2. OneDrive for Business: Work while on the move
One issue with working with any browser based document management system like SharePoint, is that an Internet connection is required. Microsoft has tried over the years to address this a number of ways. They introduced Groove with SharePoint 2007. It was tweaked and relaunched as SharePoint Workspace for the SharePoint 2010 version. Much improved, it was renamed once more to SkyDrive Pro with SharePoint 2013. When SkyDrive was renamed to OneDrive, SkyDrive Pro became OneDrive for Business, the most recent version. Still with us?
It’s taken a few twists and turns to get to the present situation, but Microsoft have finally settled on a cloud storage solution that works, and works well.

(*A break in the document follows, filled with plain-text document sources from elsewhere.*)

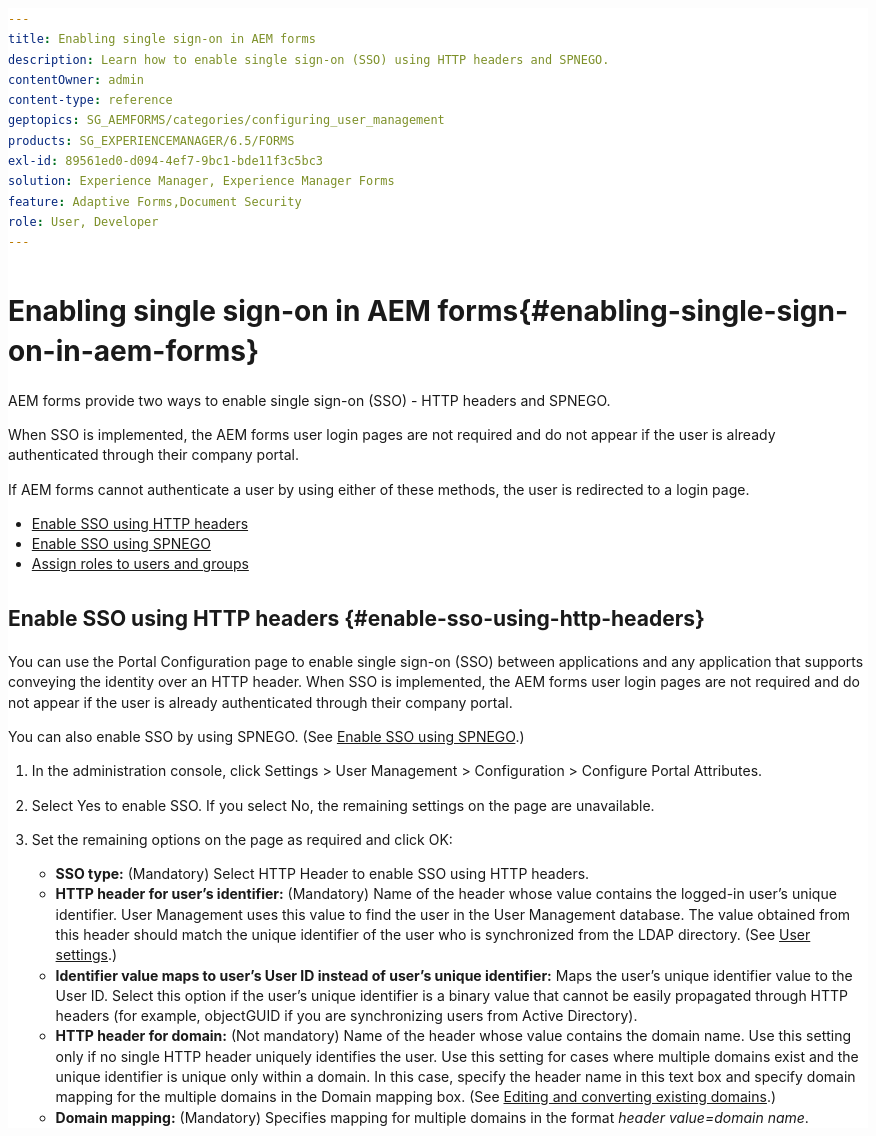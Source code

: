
 ```yaml
---
title: Enabling single sign-on in AEM forms
description: Learn how to enable single sign-on (SSO) using HTTP headers and SPNEGO.
contentOwner: admin
content-type: reference
geptopics: SG_AEMFORMS/categories/configuring_user_management
products: SG_EXPERIENCEMANAGER/6.5/FORMS
exl-id: 89561ed0-d094-4ef7-9bc1-bde11f3c5bc3
solution: Experience Manager, Experience Manager Forms
feature: Adaptive Forms,Document Security
role: User, Developer
---
```

# Enabling single sign-on in AEM forms{#enabling-single-sign-on-in-aem-forms}

AEM forms provide two ways to enable single sign-on (SSO) - HTTP headers and SPNEGO.

When SSO is implemented, the AEM forms user login pages are not required and do not appear if the user is already authenticated through their company portal.

If AEM forms cannot authenticate a user by using either of these methods, the user is redirected to a login page.

* [Enable SSO using HTTP headers](#enable-sso-using-http-headers)
* [Enable SSO using SPNEGO](#enable-sso-using-spnego)
* [Assign roles to users and groups](#assign-roles-to-users-groups)

## Enable SSO using HTTP headers {#enable-sso-using-http-headers}

You can use the Portal Configuration page to enable single sign-on (SSO) between applications and any application that supports conveying the identity over an HTTP header. When SSO is implemented, the AEM forms user login pages are not required and do not appear if the user is already authenticated through their company portal.

You can also enable SSO by using SPNEGO. (See [Enable SSO using SPNEGO](enabling-single-sign-on-aem.md#enable-sso-using-spnego).)

1. In the administration console, click Settings &gt; User Management &gt; Configuration &gt; Configure Portal Attributes.
1. Select Yes to enable SSO. If you select No, the remaining settings on the page are unavailable.
1. Set the remaining options on the page as required and click OK:

    * **SSO type:** (Mandatory) Select HTTP Header to enable SSO using HTTP headers.
    * **HTTP header for user’s identifier:** (Mandatory) Name of the header whose value contains the logged-in user’s unique identifier. User Management uses this value to find the user in the User Management database. The value obtained from this header should match the unique identifier of the user who is synchronized from the LDAP directory. (See [User settings](/help/forms/using/admin-help/adding-configuring-users.md#user-settings).)
    * **Identifier value maps to user’s User ID instead of user’s unique identifier:** Maps the user’s unique identifier value to the User ID. Select this option if the user’s unique identifier is a binary value that cannot be easily propagated through HTTP headers (for example, objectGUID if you are synchronizing users from Active Directory).
    * **HTTP header for domain:** (Not mandatory) Name of the header whose value contains the domain name. Use this setting only if no single HTTP header uniquely identifies the user. Use this setting for cases where multiple domains exist and the unique identifier is unique only within a domain. In this case, specify the header name in this text box and specify domain mapping for the multiple domains in the Domain mapping box. (See [Editing and converting existing domains](/help/forms/using/admin-help/editing-converting-existing-domains.md#editing-and-converting-existing-domains).)
    * **Domain mapping:** (Mandatory) Specifies mapping for multiple domains in the format *header value=domain name*.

It allows users to easily synchronize their own documents to their local file system. Once back online, any changes are then synchronized to SharePoint automatically. It definitely becomes the best way to manage SharePoint documents if you have no Internet access.

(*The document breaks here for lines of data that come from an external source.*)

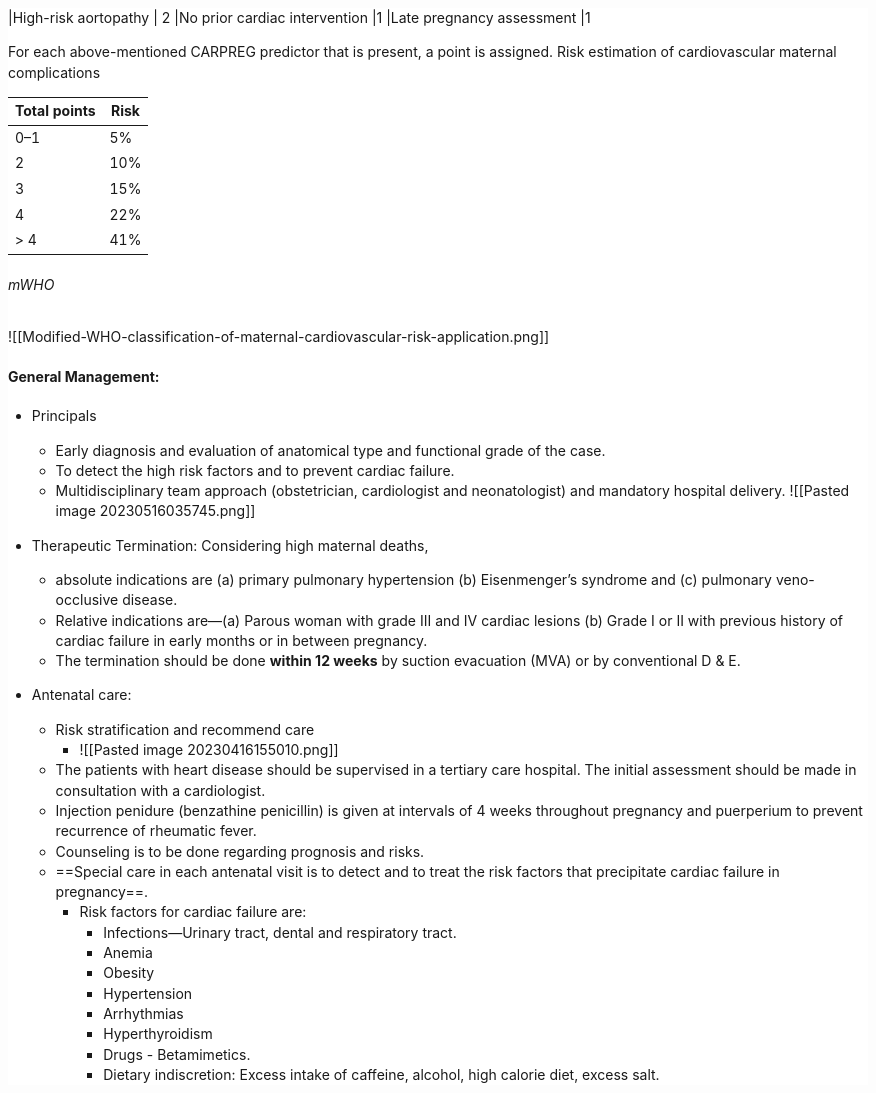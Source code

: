|High-risk aortopathy | 2
|No prior cardiac intervention |1
|Late pregnancy assessment |1

For each above-mentioned CARPREG predictor that is present, a point is assigned. Risk estimation of cardiovascular maternal complications

| Total points | Risk |
| ------------ | ---- |
| 0–1          | 5%   |
| 2            | 10%  |
| 3            | 15%  |
| 4            | 22%  |
| \> 4         | 41%  |

###### mWHO
![[Modified-WHO-classification-of-maternal-cardiovascular-risk-application.png]]

#### General Management:
- Principals 
	- Early diagnosis and evaluation of anatomical type and functional grade of the case.
	- To detect the high risk factors and to prevent cardiac failure.
	- Multidisciplinary team approach (obstetrician, cardiologist and neonatologist) and mandatory hospital delivery.
![[Pasted image 20230516035745.png]]
- Therapeutic Termination: Considering high maternal deaths, 
	- absolute indications are (a) primary pulmonary hypertension (b) Eisenmenger’s syndrome and (c) pulmonary veno-occlusive disease.
	- Relative indications are—(a) Parous woman with grade III and IV cardiac lesions (b) Grade I or II with previous history of cardiac failure in early months or in between pregnancy.
	- The termination should be done **within 12 weeks** by suction evacuation (MVA) or by conventional D & E.

- Antenatal care: 
	- Risk stratification and recommend care
		- ![[Pasted image 20230416155010.png]]
	- The patients with heart disease should be supervised in a tertiary care hospital. The initial assessment should be made in consultation with a cardiologist. 
	- Injection penidure (benzathine penicillin) is given at intervals of 4 weeks throughout pregnancy and puerperium to prevent recurrence of rheumatic fever. 
	- Counseling is to be done regarding prognosis and risks.
	- ==Special care in each antenatal visit is to detect and to treat the risk factors that precipitate cardiac failure in pregnancy==. 
		- Risk factors for cardiac failure are:
			- Infections—Urinary tract, dental and respiratory tract.
			- Anemia 
			- Obesity 
			- Hypertension 
			- Arrhythmias 
			- Hyperthyroidism 
			- Drugs - Betamimetics.
			- Dietary indiscretion: Excess intake of caffeine, alcohol, high calorie diet, excess salt.


[^1]: Next Chapter is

OneDrive for Business is available across a number of mobile platforms – Android, iOS and Windows. It is built right into the core of every Windows Phone device.
3. Yammer: Start a discussion when working on a document
Microsoft continues to announce tighter and tighter integration between Yammer and Office 365. It is now possible to start a Yammer conversation while working on a document in Office 365. Updates to the document can be shared to Yammer and conversations can be started, all from one screen. This will only help to increase the adoption of Yammer.
Like OneDrive for Business, Yammer is supported across devices and has some great mobile capabilities and enables people to stay productive no matter where they are. A user can keep in touch with their co-workers via email, the internal message board or private message. Push notifications let a user know when important activity takes place in their news feed and files and notes can be viewed ensuring a user can stay up-to-date with progress.
Document Management 2.0 is here today
Users are demanding more and more sophisticated tools to manage SharePoint documents. Once happy to store files on their desktop, they are now used to versioning and check in/out. Document management 2.0 brings features like co-authoring and mobile integration to the party. The bar is constantly being raised, and by identifying the needs of the user. Microsoft are continually pushing the boundaries of what is possible with document management.
The introduction of tools like Delve, Microsoft’s latest release – which intelligently searches your emails, meetings, social networks, contacts and documents in Office 365 to display relevant information – is evidence that the company is focusing and driving innovative ways to make working lives easier.
The world of document management has come an awful long way, and we applaud what’s been done. The progression has improved year on year, and with Microsoft and SharePoint understanding that greater emphasis is on working on the move and mobile integration, we believe our documents are in very safe hands.